§ What to produce: A single figure is required: the number of lines below in which the word "Contributing" occurs.
*** Supplied material Section Begins ***
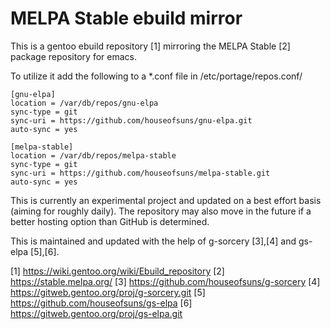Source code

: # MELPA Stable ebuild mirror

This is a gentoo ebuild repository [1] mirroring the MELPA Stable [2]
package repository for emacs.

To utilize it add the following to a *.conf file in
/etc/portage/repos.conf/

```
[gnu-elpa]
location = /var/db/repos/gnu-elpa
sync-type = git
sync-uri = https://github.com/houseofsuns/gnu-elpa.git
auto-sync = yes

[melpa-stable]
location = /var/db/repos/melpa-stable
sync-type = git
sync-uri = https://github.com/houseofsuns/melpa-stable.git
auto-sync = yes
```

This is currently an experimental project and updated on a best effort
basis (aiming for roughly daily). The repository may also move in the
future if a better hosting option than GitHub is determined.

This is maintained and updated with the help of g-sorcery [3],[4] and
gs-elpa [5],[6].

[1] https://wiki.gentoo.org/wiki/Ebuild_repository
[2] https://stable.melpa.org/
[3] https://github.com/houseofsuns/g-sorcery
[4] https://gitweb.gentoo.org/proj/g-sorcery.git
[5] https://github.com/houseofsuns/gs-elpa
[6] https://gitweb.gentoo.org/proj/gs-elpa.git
*** Supplied material Section Ends ***
*** Supplied material Section Begins ***
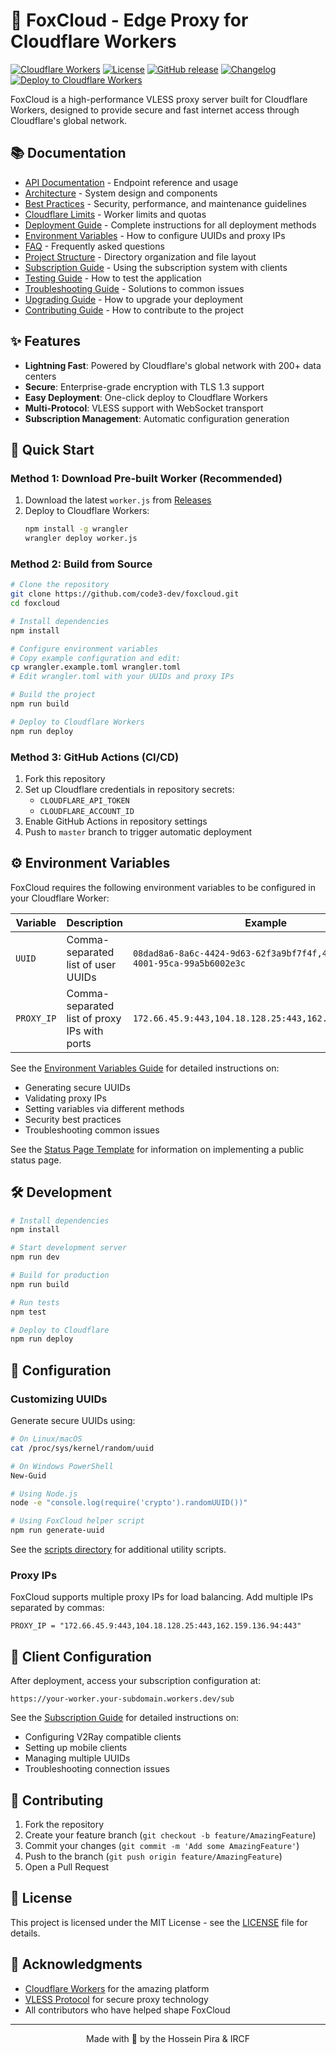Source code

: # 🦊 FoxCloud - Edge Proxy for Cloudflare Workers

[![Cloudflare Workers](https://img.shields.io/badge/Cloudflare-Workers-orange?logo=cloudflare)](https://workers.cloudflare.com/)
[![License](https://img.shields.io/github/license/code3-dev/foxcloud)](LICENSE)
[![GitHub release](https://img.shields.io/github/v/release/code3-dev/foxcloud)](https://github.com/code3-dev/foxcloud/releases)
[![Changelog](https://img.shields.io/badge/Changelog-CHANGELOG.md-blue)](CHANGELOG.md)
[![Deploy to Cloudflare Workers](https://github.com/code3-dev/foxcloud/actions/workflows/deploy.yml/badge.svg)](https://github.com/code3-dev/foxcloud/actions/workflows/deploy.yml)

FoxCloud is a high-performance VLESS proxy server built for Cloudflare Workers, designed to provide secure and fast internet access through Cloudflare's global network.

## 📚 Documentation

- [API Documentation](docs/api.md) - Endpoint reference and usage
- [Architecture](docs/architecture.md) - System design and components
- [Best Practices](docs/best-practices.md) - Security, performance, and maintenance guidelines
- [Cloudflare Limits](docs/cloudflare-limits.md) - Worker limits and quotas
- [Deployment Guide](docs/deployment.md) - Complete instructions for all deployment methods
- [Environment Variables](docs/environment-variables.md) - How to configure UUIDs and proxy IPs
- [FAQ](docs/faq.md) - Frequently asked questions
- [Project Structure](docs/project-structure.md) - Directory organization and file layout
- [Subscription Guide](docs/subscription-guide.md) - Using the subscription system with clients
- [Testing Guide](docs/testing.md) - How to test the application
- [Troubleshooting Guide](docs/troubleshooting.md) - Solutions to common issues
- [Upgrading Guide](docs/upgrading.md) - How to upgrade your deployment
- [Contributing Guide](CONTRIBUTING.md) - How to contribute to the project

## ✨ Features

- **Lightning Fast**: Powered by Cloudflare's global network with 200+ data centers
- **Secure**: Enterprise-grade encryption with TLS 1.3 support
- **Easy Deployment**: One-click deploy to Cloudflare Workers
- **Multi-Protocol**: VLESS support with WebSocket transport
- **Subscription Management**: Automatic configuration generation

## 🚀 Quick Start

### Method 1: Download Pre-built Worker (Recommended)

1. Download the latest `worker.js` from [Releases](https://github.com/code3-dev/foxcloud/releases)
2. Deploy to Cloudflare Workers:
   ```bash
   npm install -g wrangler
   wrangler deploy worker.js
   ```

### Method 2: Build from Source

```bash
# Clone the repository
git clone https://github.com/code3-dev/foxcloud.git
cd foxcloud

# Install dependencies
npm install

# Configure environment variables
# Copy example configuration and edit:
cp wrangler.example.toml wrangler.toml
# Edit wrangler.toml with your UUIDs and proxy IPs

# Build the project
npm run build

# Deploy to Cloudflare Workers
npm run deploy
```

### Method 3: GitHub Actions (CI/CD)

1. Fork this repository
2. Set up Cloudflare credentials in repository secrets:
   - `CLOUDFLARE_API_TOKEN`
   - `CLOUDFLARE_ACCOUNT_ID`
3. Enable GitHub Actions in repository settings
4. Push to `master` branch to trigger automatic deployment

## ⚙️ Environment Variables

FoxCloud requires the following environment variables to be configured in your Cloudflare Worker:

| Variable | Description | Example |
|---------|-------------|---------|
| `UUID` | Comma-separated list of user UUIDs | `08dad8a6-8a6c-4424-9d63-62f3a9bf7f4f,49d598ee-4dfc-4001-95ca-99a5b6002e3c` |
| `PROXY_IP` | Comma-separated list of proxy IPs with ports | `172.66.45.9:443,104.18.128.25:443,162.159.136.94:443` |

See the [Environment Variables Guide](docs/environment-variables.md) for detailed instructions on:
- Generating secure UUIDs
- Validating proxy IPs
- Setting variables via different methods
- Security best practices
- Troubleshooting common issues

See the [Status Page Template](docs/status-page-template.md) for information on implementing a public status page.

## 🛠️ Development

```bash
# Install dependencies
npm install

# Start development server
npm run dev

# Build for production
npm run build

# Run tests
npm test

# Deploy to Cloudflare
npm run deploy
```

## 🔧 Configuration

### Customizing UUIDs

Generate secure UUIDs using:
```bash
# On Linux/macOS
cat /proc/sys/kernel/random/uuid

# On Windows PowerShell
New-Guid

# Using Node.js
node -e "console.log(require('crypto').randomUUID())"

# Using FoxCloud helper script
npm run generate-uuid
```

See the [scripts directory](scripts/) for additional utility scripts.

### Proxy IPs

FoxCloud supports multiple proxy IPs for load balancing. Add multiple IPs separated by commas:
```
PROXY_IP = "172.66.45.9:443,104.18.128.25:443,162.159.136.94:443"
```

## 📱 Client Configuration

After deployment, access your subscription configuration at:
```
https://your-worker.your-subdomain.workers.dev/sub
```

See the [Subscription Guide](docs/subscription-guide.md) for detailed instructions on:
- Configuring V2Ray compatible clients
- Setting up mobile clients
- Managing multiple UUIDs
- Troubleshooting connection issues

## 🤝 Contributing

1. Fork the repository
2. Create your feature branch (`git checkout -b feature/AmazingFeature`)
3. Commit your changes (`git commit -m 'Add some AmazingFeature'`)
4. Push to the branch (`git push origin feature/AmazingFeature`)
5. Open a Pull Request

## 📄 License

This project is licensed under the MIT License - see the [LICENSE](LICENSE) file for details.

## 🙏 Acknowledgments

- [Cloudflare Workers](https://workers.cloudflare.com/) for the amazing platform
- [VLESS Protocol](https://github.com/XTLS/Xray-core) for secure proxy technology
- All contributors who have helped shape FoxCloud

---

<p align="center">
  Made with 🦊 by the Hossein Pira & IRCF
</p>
*** Supplied material Section Ends ***
§ The completed task: 2